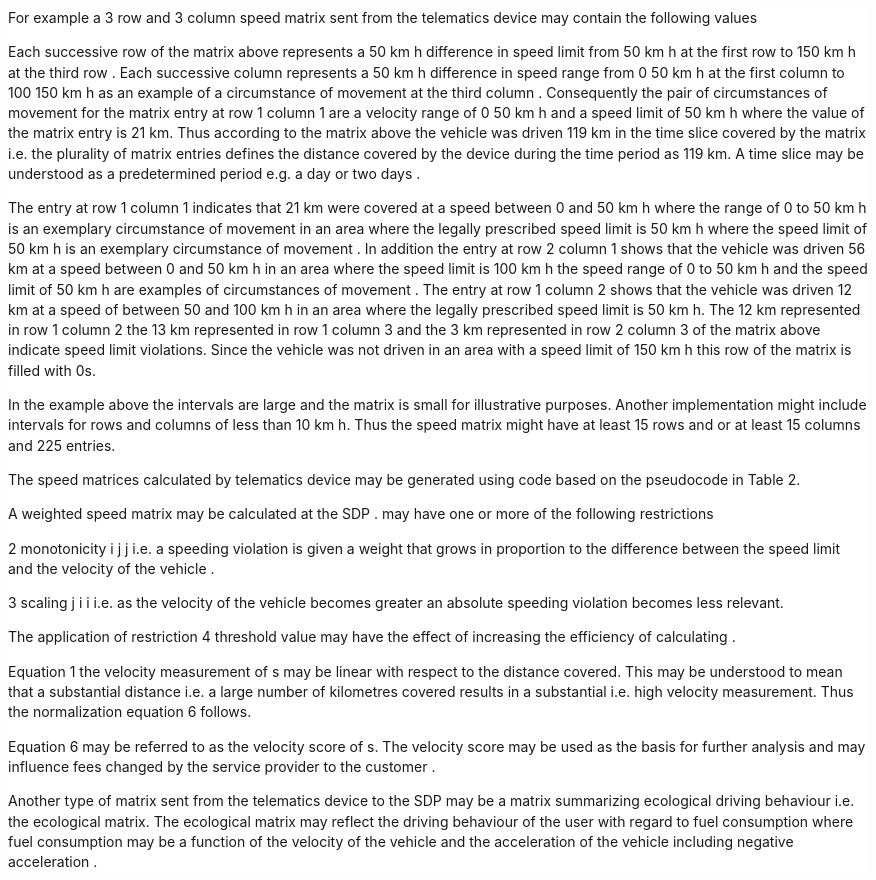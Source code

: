 For example a 3 row and 3 column speed matrix sent from the telematics device may contain the following values 

Each successive row of the matrix above represents a 50 km h difference in speed limit from 50 km h at the first row to 150 km h at the third row . Each successive column represents a 50 km h difference in speed range from 0 50 km h at the first column to 100 150 km h as an example of a circumstance of movement at the third column . Consequently the pair of circumstances of movement for the matrix entry at row 1 column 1 are a velocity range of 0 50 km h and a speed limit of 50 km h where the value of the matrix entry is 21 km. Thus according to the matrix above the vehicle was driven 119 km in the time slice covered by the matrix i.e. the plurality of matrix entries defines the distance covered by the device during the time period as 119 km. A time slice may be understood as a predetermined period e.g. a day or two days .

The entry at row 1 column 1 indicates that 21 km were covered at a speed between 0 and 50 km h where the range of 0 to 50 km h is an exemplary circumstance of movement in an area where the legally prescribed speed limit is 50 km h where the speed limit of 50 km h is an exemplary circumstance of movement . In addition the entry at row 2 column 1 shows that the vehicle was driven 56 km at a speed between 0 and 50 km h in an area where the speed limit is 100 km h the speed range of 0 to 50 km h and the speed limit of 50 km h are examples of circumstances of movement . The entry at row 1 column 2 shows that the vehicle was driven 12 km at a speed of between 50 and 100 km h in an area where the legally prescribed speed limit is 50 km h. The 12 km represented in row 1 column 2 the 13 km represented in row 1 column 3 and the 3 km represented in row 2 column 3 of the matrix above indicate speed limit violations. Since the vehicle was not driven in an area with a speed limit of 150 km h this row of the matrix is filled with 0s.

In the example above the intervals are large and the matrix is small for illustrative purposes. Another implementation might include intervals for rows and columns of less than 10 km h. Thus the speed matrix might have at least 15 rows and or at least 15 columns and 225 entries.

The speed matrices calculated by telematics device may be generated using code based on the pseudocode in Table 2.

A weighted speed matrix may be calculated at the SDP . may have one or more of the following restrictions 

 2 monotonicity i j j i.e. a speeding violation is given a weight that grows in proportion to the difference between the speed limit and the velocity of the vehicle .

 3 scaling j i i i.e. as the velocity of the vehicle becomes greater an absolute speeding violation becomes less relevant.

The application of restriction 4 threshold value may have the effect of increasing the efficiency of calculating .

Equation 1 the velocity measurement of s may be linear with respect to the distance covered. This may be understood to mean that a substantial distance i.e. a large number of kilometres covered results in a substantial i.e. high velocity measurement. Thus the normalization equation 6 follows.

Equation 6 may be referred to as the velocity score of s. The velocity score may be used as the basis for further analysis and may influence fees changed by the service provider to the customer .

Another type of matrix sent from the telematics device to the SDP may be a matrix summarizing ecological driving behaviour i.e. the ecological matrix. The ecological matrix may reflect the driving behaviour of the user with regard to fuel consumption where fuel consumption may be a function of the velocity of the vehicle and the acceleration of the vehicle including negative acceleration .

* * *

## [TO DO]
If an entry contains a picture, omit it; restate everything else word for word.

## [RESULT]
Source code

: For example a 3 row and 3 column speed matrix sent from the telematics device may contain the following values 

Each successive row of the matrix above represents a 50 km h difference in speed limit from 50 km h at the first row to 150 km h at the third row . Each successive column represents a 50 km h difference in speed range from 0 50 km h at the first column to 100 150 km h as an example of a circumstance of movement at the third column . Consequently the pair of circumstances of movement for the matrix entry at row 1 column 1 are a velocity range of 0 50 km h and a speed limit of 50 km h where the value of the matrix entry is 21 km. Thus according to the matrix above the vehicle was driven 119 km in the time slice covered by the matrix i.e. the plurality of matrix entries defines the distance covered by the device during the time period as 119 km. A time slice may be understood as a predetermined period e.g. a day or two days .

The entry at row 1 column 1 indicates that 21 km were covered at a speed between 0 and 50 km h where the range of 0 to 50 km h is an exemplary circumstance of movement in an area where the legally prescribed speed limit is 50 km h where the speed limit of 50 km h is an exemplary circumstance of movement . In addition the entry at row 2 column 1 shows that the vehicle was driven 56 km at a speed between 0 and 50 km h in an area where the speed limit is 100 km h the speed range of 0 to 50 km h and the speed limit of 50 km h are examples of circumstances of movement . The entry at row 1 column 2 shows that the vehicle was driven 12 km at a speed of between 50 and 100 km h in an area where the legally prescribed speed limit is 50 km h. The 12 km represented in row 1 column 2 the 13 km represented in row 1 column 3 and the 3 km represented in row 2 column 3 of the matrix above indicate speed limit violations. Since the vehicle was not driven in an area with a speed limit of 150 km h this row of the matrix is filled with 0s.

In the example above the intervals are large and the matrix is small for illustrative purposes. Another implementation might include intervals for rows and columns of less than 10 km h. Thus the speed matrix might have at least 15 rows and or at least 15 columns and 225 entries.

The speed matrices calculated by telematics device may be generated using code based on the pseudocode in Table 2.

A weighted speed matrix may be calculated at the SDP . may have one or more of the following restrictions 

 2 monotonicity i j j i.e. a speeding violation is given a weight that grows in proportion to the difference between the speed limit and the velocity of the vehicle .

 3 scaling j i i i.e. as the velocity of the vehicle becomes greater an absolute speeding violation becomes less relevant.

The application of restriction 4 threshold value may have the effect of increasing the efficiency of calculating .

Equation 1 the velocity measurement of s may be linear with respect to the distance covered. This may be understood to mean that a substantial distance i.e. a large number of kilometres covered results in a substantial i.e. high velocity measurement. Thus the normalization equation 6 follows.

Equation 6 may be referred to as the velocity score of s. The velocity score may be used as the basis for further analysis and may influence fees changed by the service provider to the customer .

Another type of matrix sent from the telematics device to the SDP may be a matrix summarizing ecological driving behaviour i.e. the ecological matrix. The ecological matrix may reflect the driving behaviour of the user with regard to fuel consumption where fuel consumption may be a function of the velocity of the vehicle and the acceleration of the vehicle including negative acceleration .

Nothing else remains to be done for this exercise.